On a day when the investment community received data on housing starts and building permits for the month of January, we also learned that producer (wholesale) prices for the same month rose modestly. Specifically, the Department of Labor reported that the Producer Price Index for finished goods increased 0.2%.
A closer examination shows that the nominal increase in finished goods prices was led by the index for finished consumer foods, which rose 0.7%. This was a stark contrast to the 0.8% decline recorded in December. The advance was led by a 39% jump in prices for fresh and dry vegetables, likely the product of last summer’s drought in the Midwest. Increases in the indexes for soft drinks and for candy were also behind the uptick in prices for finished consumer goods. Going forward, this metric bears watching, as higher prices for essential foods items could reduce the amount of income individuals have at their disposal for discretionary items (i.e., big-ticket purchases and vacations). This problem could be compounded by lower take home pay for Americans following the increase of payroll taxes in January.
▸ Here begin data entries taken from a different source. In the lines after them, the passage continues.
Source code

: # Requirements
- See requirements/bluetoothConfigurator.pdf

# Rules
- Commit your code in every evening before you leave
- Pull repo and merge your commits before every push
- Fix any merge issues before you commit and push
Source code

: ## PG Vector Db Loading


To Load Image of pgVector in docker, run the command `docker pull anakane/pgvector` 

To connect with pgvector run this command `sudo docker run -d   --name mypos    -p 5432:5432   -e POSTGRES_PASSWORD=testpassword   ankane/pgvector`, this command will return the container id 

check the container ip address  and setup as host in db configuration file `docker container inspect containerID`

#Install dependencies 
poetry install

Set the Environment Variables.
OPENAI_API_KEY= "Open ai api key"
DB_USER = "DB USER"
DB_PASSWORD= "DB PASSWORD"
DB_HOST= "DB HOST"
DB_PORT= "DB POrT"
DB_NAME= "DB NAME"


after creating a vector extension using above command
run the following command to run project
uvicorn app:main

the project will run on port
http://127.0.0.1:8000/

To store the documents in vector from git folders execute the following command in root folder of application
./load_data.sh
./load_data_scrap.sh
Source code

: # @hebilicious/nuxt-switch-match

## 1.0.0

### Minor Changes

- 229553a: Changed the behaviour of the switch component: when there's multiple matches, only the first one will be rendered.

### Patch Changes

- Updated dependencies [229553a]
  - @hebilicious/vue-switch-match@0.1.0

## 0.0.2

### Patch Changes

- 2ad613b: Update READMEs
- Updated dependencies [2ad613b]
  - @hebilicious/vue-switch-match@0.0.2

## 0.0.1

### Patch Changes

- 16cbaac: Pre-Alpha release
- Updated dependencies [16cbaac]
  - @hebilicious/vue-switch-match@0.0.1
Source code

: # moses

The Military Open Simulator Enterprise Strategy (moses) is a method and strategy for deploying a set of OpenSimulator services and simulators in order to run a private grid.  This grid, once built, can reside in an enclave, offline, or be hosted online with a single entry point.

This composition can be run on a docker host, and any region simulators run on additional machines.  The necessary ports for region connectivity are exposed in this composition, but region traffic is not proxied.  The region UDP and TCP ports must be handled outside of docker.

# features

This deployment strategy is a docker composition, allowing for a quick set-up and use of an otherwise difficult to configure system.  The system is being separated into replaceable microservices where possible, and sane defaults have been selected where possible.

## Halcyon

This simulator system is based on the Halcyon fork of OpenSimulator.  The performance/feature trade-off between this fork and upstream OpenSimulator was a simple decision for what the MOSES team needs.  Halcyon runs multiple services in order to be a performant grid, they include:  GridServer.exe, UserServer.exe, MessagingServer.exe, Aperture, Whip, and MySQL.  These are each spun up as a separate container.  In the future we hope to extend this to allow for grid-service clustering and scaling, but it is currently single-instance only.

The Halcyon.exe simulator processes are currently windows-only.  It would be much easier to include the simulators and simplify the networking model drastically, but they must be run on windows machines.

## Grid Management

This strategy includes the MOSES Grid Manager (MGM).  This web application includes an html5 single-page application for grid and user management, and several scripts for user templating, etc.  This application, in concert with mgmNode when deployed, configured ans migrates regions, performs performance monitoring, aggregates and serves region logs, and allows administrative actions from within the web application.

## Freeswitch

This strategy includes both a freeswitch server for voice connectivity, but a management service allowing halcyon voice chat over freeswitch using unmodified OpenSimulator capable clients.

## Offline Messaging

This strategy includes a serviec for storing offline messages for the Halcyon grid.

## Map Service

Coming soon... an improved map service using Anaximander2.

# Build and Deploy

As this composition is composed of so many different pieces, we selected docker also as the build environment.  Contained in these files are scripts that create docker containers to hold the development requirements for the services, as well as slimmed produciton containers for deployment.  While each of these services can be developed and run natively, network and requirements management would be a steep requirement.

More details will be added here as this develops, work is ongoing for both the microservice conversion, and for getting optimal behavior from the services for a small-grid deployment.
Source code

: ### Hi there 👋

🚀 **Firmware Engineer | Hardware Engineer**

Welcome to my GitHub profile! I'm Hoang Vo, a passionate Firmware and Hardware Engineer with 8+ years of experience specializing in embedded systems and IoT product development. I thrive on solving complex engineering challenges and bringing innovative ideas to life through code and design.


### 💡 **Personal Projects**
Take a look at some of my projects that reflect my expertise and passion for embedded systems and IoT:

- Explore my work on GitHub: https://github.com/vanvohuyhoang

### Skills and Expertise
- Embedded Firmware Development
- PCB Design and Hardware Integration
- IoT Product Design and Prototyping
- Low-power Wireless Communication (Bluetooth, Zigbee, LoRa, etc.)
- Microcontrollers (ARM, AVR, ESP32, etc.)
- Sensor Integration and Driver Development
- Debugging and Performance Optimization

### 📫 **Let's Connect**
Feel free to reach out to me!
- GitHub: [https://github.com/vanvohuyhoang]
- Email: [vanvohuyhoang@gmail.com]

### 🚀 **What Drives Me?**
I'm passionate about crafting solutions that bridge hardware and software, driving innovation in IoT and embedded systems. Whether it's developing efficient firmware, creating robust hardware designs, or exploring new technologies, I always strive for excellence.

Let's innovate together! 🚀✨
However, there were bright spots too in the latest producer prices data. Specifically, prices for energy goods fell 0.4%, the fourth consecutive monthly decline. Meanwhile, the index for “core” finished goods—less the two aforementioned volatile components—advanced a rather tame 0.2%. Overall, prices for finished goods advanced 1.4% for the 12 months ended January, 2013, compared with a 4.1% advance in 2011.
The latest report is both a good and bad snapshot of current economic conditions. On the negative side, the data suggest that economic growth in this country is proceeding at a pedestrian pace right now, which is not surprising given the recent uninspiring data on retail sales and employment. Conversely, the nominal increase in prices suggests that inflation is not a big issue for the central bank at this moment and is more evidence why Fed Chairman Ben Bernanke has not put the brakes on the lead bank’s aggressive bond-buying program. The Fed remains committed to monthly purchases of $45 billion in Treasuries, in an effort to keep the economy on a growth path.
The tame inflationary environment—the rate of inflation is still in the Federal Reserve’s desired rate of 2% or below—also allows the Federal Reserve to keep interest rates at record lows. It’s more ammunition for the Fed to continue its accommodative monetary policies, with its main focus on making a notable dent in the nation’s stubbornly high unemployment rate, which currently stands at 7.9%. Our sense is that the low interest-rate environment may be in place until at least the early stages of 2015, if the lead bank’s intermediate-term goal is to reduce the unemployment rate to around 6.5%.
All in all, the latest wholesale pricing data reinforces the Federal Reserve’s desire to keep its accommodative monetary policies in place. Investors should note that we will receive the Labor Department’s companion report on consumer prices at 8:30 AM (EST) tomorrow.